In the records below, work out how many lines hold the word "February". Report the number alone.

:: INPUT RECORDS ::

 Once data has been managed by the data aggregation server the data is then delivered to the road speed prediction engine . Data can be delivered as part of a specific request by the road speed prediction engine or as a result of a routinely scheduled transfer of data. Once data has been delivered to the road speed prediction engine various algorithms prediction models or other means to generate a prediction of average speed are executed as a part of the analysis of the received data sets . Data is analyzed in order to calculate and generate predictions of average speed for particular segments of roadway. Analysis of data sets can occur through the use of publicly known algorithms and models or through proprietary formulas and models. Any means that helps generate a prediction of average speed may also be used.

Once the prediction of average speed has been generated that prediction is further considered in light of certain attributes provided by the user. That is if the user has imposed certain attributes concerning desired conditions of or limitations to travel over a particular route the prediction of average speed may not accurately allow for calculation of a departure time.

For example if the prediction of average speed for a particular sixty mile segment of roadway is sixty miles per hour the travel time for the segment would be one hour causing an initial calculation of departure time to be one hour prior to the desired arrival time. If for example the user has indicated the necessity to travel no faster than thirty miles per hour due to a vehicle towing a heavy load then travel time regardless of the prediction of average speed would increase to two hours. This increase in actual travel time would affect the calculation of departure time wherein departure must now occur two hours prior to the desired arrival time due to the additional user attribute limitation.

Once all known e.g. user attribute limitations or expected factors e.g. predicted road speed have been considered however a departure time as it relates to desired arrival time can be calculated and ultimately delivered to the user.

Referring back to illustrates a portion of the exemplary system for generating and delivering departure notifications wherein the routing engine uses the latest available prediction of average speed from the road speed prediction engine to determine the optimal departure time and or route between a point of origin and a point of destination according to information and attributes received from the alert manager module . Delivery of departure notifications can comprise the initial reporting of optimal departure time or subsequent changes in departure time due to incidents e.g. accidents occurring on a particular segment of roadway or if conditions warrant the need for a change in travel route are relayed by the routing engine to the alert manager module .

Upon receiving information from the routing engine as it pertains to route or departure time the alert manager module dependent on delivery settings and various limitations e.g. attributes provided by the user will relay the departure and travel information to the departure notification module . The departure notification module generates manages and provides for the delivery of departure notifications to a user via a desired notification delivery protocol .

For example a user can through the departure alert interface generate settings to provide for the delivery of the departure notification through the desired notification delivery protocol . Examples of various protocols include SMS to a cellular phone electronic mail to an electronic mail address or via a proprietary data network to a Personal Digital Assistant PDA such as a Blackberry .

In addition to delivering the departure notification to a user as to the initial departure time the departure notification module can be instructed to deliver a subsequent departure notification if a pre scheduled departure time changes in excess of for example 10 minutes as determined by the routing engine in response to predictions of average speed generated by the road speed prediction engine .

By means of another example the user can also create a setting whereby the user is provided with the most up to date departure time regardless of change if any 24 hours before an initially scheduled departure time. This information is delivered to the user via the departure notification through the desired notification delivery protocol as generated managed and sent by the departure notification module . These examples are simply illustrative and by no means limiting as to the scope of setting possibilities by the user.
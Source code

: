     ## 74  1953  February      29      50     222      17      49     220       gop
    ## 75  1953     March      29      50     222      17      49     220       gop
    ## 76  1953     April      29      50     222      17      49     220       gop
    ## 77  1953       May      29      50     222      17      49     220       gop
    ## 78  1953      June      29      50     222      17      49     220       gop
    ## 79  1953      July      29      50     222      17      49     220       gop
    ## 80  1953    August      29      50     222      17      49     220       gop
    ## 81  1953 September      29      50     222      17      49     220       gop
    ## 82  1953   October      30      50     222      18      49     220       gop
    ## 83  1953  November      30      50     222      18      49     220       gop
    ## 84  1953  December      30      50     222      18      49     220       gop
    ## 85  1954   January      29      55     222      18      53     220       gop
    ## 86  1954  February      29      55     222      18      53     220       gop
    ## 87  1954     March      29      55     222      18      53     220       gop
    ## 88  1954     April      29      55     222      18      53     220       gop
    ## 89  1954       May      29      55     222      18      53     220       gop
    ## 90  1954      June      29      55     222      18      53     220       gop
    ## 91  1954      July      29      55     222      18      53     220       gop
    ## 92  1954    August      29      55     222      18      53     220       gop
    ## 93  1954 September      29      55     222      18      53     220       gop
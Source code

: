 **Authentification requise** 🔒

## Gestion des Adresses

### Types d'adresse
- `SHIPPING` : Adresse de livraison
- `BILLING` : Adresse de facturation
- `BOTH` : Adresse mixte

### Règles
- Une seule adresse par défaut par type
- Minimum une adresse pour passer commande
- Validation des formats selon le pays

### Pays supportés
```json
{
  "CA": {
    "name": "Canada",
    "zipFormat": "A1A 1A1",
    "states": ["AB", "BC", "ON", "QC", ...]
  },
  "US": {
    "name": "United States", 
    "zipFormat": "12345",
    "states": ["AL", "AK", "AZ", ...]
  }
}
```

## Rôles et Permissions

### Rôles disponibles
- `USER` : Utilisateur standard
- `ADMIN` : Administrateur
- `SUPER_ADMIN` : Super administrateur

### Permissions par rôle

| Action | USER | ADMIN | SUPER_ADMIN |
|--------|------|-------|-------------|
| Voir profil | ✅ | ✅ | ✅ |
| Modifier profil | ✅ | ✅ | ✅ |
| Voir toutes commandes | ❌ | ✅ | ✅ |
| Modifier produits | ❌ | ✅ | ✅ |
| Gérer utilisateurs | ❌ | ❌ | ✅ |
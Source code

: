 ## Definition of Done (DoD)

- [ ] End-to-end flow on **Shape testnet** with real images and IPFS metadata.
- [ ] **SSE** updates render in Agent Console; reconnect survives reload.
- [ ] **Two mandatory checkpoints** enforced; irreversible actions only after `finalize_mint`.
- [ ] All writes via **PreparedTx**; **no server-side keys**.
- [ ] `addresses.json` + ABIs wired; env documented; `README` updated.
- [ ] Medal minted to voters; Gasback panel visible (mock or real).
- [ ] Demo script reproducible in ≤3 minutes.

:::

# [ANSWER SECTION]
2